©2018 by jessbehrens.com. Proudly created with Wix.com

Hawks, Doves, & Owls: The Loss Network & Girvan-Newman Clusters - Chp. 24

Updated: Jun 4, 2019

by Jess Behrens

© 2005-2018 Jess Behrens, All Rights Reserved​

If we consider, again, the homophily graph first displayed in Chapter 20, reproduced here as Figure 1, it is clear that links & triads in the Loss Network are closer to random (1:1) than the Win Network. I wanted to know more about why this was the case to be sure that using the Loss Network won't confuse the machine learning algorithms I use to classify the tournament.

Figure 1. Out vs. In Connections by Evolutionary Game Theory Strategy

One way to examine the Loss network is to use something called Girvan-Newman clusters, which removes links from a network one at a time to identify clusters. The algorithm starts by calculating the betweenness centrality for the entire network & removing the link(s) with the highest score. Any node(s) that are completely removed from the network are given the same cluster identifier. The betweenness centrality is then re-calculated and the process is repeated. Thus, cluster 1 contains the node(s) that fall out of the network first, cluster 2 second, etc. until all of the nodes have been identified. In this way, the cluster identifier is an indicator of how central a given node, or set of nodes, is to the network, with the first being least central and the last being most central. Thus, the cluster id presented here is a relative measure of 'risk' of loss in the first round, with a low id conveying low risk and a high id conveying high risk.

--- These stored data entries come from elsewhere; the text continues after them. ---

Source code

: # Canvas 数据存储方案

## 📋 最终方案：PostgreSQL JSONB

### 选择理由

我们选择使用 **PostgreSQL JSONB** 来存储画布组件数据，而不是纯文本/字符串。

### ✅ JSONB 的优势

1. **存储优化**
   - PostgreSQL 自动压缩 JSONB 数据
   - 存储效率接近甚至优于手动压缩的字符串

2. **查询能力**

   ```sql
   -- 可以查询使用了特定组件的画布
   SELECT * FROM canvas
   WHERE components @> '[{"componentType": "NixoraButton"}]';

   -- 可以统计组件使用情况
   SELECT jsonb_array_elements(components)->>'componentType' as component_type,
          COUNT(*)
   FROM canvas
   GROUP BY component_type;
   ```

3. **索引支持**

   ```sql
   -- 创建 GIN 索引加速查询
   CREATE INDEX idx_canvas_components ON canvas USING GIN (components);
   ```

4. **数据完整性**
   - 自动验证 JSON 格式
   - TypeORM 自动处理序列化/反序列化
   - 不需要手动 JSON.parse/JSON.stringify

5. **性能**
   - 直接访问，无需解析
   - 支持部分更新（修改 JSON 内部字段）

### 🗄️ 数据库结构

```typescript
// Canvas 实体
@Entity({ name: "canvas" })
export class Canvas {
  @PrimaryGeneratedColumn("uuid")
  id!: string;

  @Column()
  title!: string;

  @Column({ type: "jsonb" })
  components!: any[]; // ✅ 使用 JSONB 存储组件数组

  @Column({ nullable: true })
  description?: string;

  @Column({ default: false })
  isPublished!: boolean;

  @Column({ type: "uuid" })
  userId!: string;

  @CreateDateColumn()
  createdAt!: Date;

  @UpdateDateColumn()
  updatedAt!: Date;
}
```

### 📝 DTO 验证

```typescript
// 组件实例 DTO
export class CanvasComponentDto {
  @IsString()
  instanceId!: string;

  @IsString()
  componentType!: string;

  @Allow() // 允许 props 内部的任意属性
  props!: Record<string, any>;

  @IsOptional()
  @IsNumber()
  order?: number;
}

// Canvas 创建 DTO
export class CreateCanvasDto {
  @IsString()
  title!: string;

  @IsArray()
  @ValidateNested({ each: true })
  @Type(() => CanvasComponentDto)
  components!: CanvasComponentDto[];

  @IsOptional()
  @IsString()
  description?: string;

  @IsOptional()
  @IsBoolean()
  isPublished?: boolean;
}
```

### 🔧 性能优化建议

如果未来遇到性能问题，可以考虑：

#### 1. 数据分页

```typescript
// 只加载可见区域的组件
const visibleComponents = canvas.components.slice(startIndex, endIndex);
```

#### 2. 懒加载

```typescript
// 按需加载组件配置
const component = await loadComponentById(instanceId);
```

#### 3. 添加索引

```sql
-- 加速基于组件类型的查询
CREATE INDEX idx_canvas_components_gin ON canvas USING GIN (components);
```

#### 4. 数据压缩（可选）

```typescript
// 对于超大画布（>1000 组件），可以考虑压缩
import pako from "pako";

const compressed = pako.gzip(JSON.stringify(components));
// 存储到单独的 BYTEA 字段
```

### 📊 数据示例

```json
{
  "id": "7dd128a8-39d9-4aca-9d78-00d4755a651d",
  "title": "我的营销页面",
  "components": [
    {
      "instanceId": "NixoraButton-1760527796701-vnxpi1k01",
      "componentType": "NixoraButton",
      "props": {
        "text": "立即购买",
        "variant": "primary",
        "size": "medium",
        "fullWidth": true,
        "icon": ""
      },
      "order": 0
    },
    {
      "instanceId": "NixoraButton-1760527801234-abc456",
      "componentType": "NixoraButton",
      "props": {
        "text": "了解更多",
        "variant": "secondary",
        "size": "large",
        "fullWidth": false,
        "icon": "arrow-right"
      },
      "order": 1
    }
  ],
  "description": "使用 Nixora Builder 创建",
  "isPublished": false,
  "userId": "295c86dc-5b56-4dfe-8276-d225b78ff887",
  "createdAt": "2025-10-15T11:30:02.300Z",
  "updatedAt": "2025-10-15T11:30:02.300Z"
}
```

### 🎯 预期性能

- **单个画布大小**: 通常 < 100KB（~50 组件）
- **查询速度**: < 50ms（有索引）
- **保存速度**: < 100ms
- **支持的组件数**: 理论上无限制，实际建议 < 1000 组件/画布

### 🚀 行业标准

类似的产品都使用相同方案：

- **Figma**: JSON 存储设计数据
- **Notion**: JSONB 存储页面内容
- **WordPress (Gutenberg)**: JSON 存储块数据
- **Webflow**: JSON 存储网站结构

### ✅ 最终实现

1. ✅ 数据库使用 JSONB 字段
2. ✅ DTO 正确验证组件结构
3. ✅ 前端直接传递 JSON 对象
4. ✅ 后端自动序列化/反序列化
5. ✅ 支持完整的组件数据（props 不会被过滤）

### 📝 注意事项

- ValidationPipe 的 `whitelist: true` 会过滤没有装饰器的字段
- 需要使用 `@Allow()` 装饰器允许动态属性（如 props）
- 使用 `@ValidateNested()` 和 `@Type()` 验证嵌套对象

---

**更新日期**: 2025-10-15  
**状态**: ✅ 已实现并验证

As you can see in Figure 1, the Owls are very nearly 1:1 as far as out vs. in strategy triad & link formation is concerned. They don't seem to have any preference forming links or triads with other owls vs. the other strategy types. As I said in Chapter 20, this visual cue is reaffirmed by the fact that the owl ratio falls within 95% confidence interval, while the other three types fall well outside their respective confidence intervals.

I was concerned because I didn't know what this meant. The Girvan-Newman clusters may provide some insight. A working null hypothesis about the loss network, and one that is used to classify the teams into EGT strategies, is that the Owls are the least connected, with the Hawks second, Dove-Owls third, & Doves most connected. Thus, if the null hypothesis holds, the majority of early Girvan-Newman clusters should be Owls, followed by Hawks, followed by Dove-Owls, with Doves being the last to go. Likewise, teams that exit the tournament early should also dominate the last clusters while teams that play late into the tournament should be among the first to fall out.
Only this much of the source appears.